NAEP Nation’s Report Card released scores on Wednesday, showing that only 37 percent of students, for both reading and math, performed well enough to be considered as academically prepared for college-level work.
2015’s math scores represent the first drop in a decade while the reading scores were flat over the same period of time.
According to the reports, just one-quarter of 12th-graders taking the test scored proficiently or better in math, while in reading only 37 percent of the students scored proficient or above.
The gap between the results of 2013 –last time the test was given –and the results of 2015 is actually small: for math, the average score declined one point from 2013; for reading the scores down five points from 1992 when the test was first given to students.
The results show that the nation’s struggling students are doing a little bit worse than they did two years ago, but higher achievers are doing a little bit better instead.
“There is a gap, a widening of a gap of higher and lower ability students, and I think that’s something we need to think about,” said Peggy Carr, acting commissioner of the National Center for Education Statistics, which administers the test.

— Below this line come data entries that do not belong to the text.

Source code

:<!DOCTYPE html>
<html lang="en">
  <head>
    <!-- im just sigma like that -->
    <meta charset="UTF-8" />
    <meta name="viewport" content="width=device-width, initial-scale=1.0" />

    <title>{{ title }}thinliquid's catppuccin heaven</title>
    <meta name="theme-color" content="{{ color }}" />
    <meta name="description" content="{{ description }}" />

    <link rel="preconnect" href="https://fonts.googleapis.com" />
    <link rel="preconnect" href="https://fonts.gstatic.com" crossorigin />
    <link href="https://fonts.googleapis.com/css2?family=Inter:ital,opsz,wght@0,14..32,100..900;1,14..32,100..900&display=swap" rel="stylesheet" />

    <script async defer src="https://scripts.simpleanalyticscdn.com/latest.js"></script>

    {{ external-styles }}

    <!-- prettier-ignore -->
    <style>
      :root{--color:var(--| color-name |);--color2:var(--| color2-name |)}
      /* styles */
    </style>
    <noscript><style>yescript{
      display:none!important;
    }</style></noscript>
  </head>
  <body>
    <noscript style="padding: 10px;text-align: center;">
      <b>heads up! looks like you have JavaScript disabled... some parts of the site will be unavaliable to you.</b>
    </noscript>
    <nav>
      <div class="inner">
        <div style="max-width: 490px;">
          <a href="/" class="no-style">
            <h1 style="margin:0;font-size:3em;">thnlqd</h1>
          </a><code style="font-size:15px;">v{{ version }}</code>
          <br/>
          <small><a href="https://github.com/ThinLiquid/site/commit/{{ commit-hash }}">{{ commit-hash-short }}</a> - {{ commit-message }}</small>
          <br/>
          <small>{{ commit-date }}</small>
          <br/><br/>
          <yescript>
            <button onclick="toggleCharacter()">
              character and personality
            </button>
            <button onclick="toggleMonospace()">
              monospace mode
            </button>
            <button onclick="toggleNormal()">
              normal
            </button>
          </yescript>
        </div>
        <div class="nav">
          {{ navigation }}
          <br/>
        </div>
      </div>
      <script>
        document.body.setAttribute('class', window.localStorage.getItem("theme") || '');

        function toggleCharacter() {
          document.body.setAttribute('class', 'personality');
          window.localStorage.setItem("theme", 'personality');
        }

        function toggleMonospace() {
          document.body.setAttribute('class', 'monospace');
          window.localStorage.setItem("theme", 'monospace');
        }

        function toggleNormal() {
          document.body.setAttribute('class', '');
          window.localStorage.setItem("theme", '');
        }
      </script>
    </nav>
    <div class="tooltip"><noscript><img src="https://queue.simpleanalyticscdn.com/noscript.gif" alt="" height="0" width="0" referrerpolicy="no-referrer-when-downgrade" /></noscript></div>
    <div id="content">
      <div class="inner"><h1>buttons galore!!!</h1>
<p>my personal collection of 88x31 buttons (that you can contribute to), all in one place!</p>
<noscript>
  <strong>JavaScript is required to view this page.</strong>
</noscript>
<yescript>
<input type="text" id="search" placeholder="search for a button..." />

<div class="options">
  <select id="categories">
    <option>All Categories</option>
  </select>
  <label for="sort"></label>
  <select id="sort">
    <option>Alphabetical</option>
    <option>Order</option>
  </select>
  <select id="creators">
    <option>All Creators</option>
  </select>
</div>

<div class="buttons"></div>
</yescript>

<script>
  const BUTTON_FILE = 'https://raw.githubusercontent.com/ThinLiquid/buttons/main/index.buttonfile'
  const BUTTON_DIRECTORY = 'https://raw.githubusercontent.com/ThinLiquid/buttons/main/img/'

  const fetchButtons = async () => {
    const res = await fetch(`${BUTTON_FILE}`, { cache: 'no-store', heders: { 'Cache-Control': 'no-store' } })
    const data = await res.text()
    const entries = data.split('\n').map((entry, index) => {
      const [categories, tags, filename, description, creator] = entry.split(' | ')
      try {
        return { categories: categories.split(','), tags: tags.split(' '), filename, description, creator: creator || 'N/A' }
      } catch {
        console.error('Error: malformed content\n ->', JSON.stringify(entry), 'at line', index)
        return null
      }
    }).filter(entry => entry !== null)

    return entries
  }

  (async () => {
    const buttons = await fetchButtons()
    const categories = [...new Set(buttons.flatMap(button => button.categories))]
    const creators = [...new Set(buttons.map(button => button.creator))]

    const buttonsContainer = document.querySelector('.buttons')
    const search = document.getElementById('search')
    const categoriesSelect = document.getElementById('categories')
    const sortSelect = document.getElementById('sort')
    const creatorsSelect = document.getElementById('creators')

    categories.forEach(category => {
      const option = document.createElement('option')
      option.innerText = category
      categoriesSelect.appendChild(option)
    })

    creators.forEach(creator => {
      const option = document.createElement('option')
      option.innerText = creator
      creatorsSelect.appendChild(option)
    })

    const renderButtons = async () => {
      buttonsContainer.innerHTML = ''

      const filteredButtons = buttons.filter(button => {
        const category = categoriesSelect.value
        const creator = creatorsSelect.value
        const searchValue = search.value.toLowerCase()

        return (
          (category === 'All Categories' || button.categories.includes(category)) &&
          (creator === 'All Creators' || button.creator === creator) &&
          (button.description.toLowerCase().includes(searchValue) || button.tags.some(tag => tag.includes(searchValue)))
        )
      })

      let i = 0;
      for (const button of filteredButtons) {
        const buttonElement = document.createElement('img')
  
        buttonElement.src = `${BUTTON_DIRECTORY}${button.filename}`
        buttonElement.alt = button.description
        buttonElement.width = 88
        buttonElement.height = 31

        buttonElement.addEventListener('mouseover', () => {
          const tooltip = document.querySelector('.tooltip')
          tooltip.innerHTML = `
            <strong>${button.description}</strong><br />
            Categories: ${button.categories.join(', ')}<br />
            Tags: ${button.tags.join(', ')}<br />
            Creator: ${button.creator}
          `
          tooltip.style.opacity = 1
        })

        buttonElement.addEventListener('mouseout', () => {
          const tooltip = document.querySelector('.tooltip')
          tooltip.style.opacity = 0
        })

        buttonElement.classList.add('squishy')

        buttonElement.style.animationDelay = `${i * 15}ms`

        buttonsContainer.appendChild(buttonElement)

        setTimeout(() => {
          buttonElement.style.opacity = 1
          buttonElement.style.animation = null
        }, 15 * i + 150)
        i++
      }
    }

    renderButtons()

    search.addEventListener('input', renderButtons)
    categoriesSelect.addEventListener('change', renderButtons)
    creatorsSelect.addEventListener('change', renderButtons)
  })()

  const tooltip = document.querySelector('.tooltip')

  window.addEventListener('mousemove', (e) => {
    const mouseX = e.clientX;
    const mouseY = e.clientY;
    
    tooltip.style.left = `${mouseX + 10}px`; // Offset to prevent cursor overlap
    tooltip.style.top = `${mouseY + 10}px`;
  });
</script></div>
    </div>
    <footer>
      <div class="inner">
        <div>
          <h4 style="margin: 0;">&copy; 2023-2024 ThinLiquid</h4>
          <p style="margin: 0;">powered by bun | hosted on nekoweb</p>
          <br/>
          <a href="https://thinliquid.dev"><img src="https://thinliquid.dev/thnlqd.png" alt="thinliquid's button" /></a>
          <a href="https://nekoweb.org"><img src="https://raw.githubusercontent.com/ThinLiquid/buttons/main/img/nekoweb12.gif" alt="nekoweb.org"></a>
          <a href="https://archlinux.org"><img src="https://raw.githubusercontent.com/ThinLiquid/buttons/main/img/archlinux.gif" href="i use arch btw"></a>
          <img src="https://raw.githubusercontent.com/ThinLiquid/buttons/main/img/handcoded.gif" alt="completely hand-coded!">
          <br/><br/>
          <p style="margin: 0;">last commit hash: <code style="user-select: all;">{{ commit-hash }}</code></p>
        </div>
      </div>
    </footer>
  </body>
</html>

The scores NAEP released aren’t satisfying
The academic progress that is needed to assure greater preparation for college, for work, for military participation, hasn’t been accomplished, said Bill Bushaw, executive director of the National Assessment Governing Board. He added that the numbers aren’t going as planned.
Highest-performing students increased their reading scores up two points for the highest group of performers on the test last year, but it decreased six points for the lowest performing seniors of 2013. Even when the highest groups of test-takers didn’t see any significant difference over two years on math scores, the group of students at the bottom downed four points.
The National Assessment of Educational Progress (NAEP) a national yardstick that measures student achievement. The math test was given last year to about 13,200 twelfth-graders in both public and private schools, and about 18,700 students presented the reading test.
NAEP scores are comparable across decades, for math from 2005 and for reading from 1993.